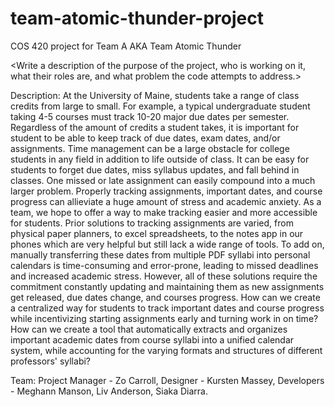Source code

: # team-atomic-thunder-project
COS 420 project for Team A AKA Team Atomic Thunder

<Write a description of the purpose of the project, who is working on it, what their roles are, and what problem the code attempts to address.>

Description: At the University of Maine, students take a range of class credits from large to small. For example, a typical undergraduate student taking 4-5 courses must track 10-20 major due dates per semester. Regardless of the amount of credits a student takes, it is important for student to be able to keep track of due dates, exam dates, and/or assignments. Time management can be a large obstacle for college students in any field in addition to life outside of class. It can be easy for students to forget due dates, miss syllabus updates, and fall behind in classes. One missed or late assignment can easily compound into a much larger problem. Properly tracking assignments, important dates, and course progress can allieviate a huge amount of stress and academic anxiety. As a team, we hope to offer a way to make tracking easier and more accessible for students. Prior solutions to tracking assignments are varied, from physical paper planners, to excel spreadsheets, to the notes app in our phones which are very helpful but still lack a wide range of tools. To add on, manually transferring these dates from multiple PDF syllabi into personal calendars is time-consuming and error-prone, leading to missed deadlines and increased academic stress. However, all of these solutions require the commitment constantly updating and maintaining them as new assignments get released, due dates change, and courses progress. How can we create a centralized way for students to track important dates and course progress while incentivizing starting assignments early and turning work in on time? How can we create a tool that automatically extracts and organizes important academic dates from course syllabi into a unified calendar system, while accounting for the varying formats and structures of different professors' syllabi?


Team: Project Manager - Zo Carroll, Designer - Kursten Massey, Developers - Meghann Manson, Liv Anderson, Siaka Diarra.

WHAT THIS TASK INVOLVES:
Make an exact copy of the records above. Keep out every picture.

EXERCISE RESPONSE:
Source code

: # team-atomic-thunder-project
COS 420 project for Team A AKA Team Atomic Thunder

<Write a description of the purpose of the project, who is working on it, what their roles are, and what problem the code attempts to address.>

Description: At the University of Maine, students take a range of class credits from large to small. For example, a typical undergraduate student taking 4-5 courses must track 10-20 major due dates per semester. Regardless of the amount of credits a student takes, it is important for student to be able to keep track of due dates, exam dates, and/or assignments. Time management can be a large obstacle for college students in any field in addition to life outside of class. It can be easy for students to forget due dates, miss syllabus updates, and fall behind in classes. One missed or late assignment can easily compound into a much larger problem. Properly tracking assignments, important dates, and course progress can allieviate a huge amount of stress and academic anxiety. As a team, we hope to offer a way to make tracking easier and more accessible for students. Prior solutions to tracking assignments are varied, from physical paper planners, to excel spreadsheets, to the notes app in our phones which are very helpful but still lack a wide range of tools. To add on, manually transferring these dates from multiple PDF syllabi into personal calendars is time-consuming and error-prone, leading to missed deadlines and increased academic stress. However, all of these solutions require the commitment constantly updating and maintaining them as new assignments get released, due dates change, and courses progress. How can we create a centralized way for students to track important dates and course progress while incentivizing starting assignments early and turning work in on time? How can we create a tool that automatically extracts and organizes important academic dates from course syllabi into a unified calendar system, while accounting for the varying formats and structures of different professors' syllabi?


Team: Project Manager - Zo Carroll, Designer - Kursten Massey, Developers - Meghann Manson, Liv Anderson, Siaka Diarra.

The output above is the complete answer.